Olive Kitteridege is 25 years in the life of someone who makes other people’s lives miserable. And yet, this person is not a villain – they have a heart – they’ve felt pain – they’ve been hurt – and they do good and help others but are often blind to their own destructive behaviours and actions.
I watched Olive Kitteridge and from the opening credits and music I was hooked. Frances McDormand is brilliant as Olive. There’s a profound sadness and anger and yet a glimmer of hope and love in her performance. This is a complex woman. I watched the first episode – took a break because there was a lot to absorb and then binged on the remaining three the following night. You know a series is good when you can’t stop watching.

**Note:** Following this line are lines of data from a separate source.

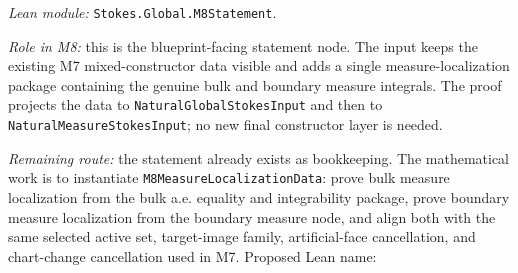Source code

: \begin{theorem}
  \label{anc:m8_measure_level_statement}
  \leanok
  \emph{Lean module:} \texttt{Stokes.Global.M8Statement}.

  \emph{Role in M8:}
  this is the blueprint-facing statement node.  The input keeps the existing
  M7 mixed-constructor data visible and adds a single measure-localization
  package containing the genuine bulk and boundary measure integrals.  The
  proof projects the data to \texttt{NaturalGlobalStokesInput} and then to
  \texttt{NaturalMeasureStokesInput}; no new final constructor layer is needed.

  \emph{Remaining route:}
  the statement already exists as bookkeeping.  The mathematical work is to
  instantiate \texttt{M8MeasureLocalizationData}: prove bulk measure
  localization from the bulk a.e. equality and integrability package, prove
  boundary measure localization from the boundary measure node, and align both
  with the same selected active set, target-image family, artificial-face
  cancellation, and chart-change cancellation used in M7.  Proposed Lean name:
\end{theorem}


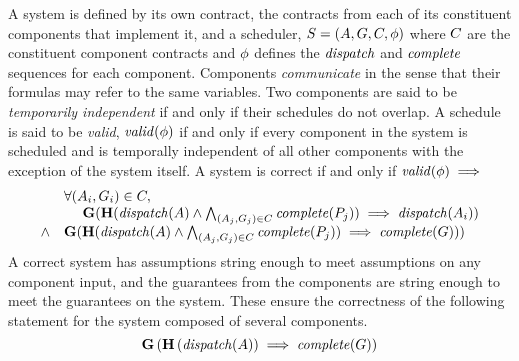 A system is defined by its own contract, the contracts from each of its constituent components that implement it, and a scheduler, $S = (A, G, C, \phi)$ where $C$ are the constituent component contracts and $\phi$ defines the $\mathit{dispatch}$ and $\mathit{complete}$ sequences for each component.
Components \emph{communicate} in the sense that their formulas may refer to the same variables.
Two components are said to be \emph{temporarily independent} if and only if their schedules do not overlap.
A schedule is said to be \emph{valid}, $\mathit{valid}(\phi)$ if and only if every component in the system is scheduled and is temporally independent of all other components with the exception of the system itself. A system is correct if and only if $\mathit{valid}(\phi) \implies$
\[
\begin{array}{ll}
  & \forall (A_i, G_i) \in C, \\
  & \ \ \ \ \mathbf{G}(\mathbf{H}(\mathit{dispatch}(A) \wedge \bigwedge_{(A_j,G_j) \in C} \mathit{complete}(P_j)) \implies \mathit{dispatch}(A_i)) \\
  \wedge & 
  \mathbf{G}(\mathbf{H}(\mathit{dispatch}(A) \wedge \bigwedge_{(A_j,G_j) \in C} \mathit{complete}(P_j)) \implies \mathit{complete}(G)))
\end{array}
\]
A correct system has assumptions string enough to meet assumptions on any component input, and the guarantees from the components are string enough to meet the guarantees on the system. These ensure the correctness of the following statement for the system composed of several components.
\[
  \mathbf{G}\left(
    \mathbf{H}\left(\mathit{dispatch}(A)\right) \implies \mathit{complete}(G) \right)
\]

So, I got out the novel – from our fantastic Calgary Public Library – because I wanted to compare the novel to the mini-series. The novel is different. The mini series tends to focus more on Olive whereas, in addition to Olive, the novel gives us more stories about other characters in the town. I thought the novel was fantastic. Well worth reading.
And after reading the novel I decided to watch the mini-series again – and I liked it even more. The acting, directing. and writing are brilliant – there’s no other word for it. A strong cast with Frances McDormand, Richard Jenkins, John Gallagher Jr., Zoe Kazan and Bill Murray just to name a few. But of course you can’t have great performances without a great director and Lisa Cholodenko has done a marvelous job of creating moments of truth and revelation between her cast.
And what an incredible job of adaptation by Jane Alexander of the Pulitzer Prize winning novel by Elizabeth Strout. It’s not easy to adapt a novel for the screen but this adaptation is true to the book while using the strengths of visual story telling to create an amazing mini series.
Did I like?
I loved it!
And if you love good drama, you’ll love it too.
Just a word of warning – if you’re going to watch the mini-series or read the book stock-up on doughuts. Doughnuts play a central part in the story. Life is tough and sometimes we need that old-fashioned-sour-cream-glaze to get us through the day.
One of the reason’s I was interested in Olive Kitteridge is because it’s about Olive but it’s also about the community where she lives and I’ve been working on my own play about a place called Stories From Langford: Every town has its secrets. I’ll be talking more about this play down the road but I think knowing the place where your characters live and exist is important.
Place can define character. It can shape character. A place has a huge impact on the dramatic structure of your play.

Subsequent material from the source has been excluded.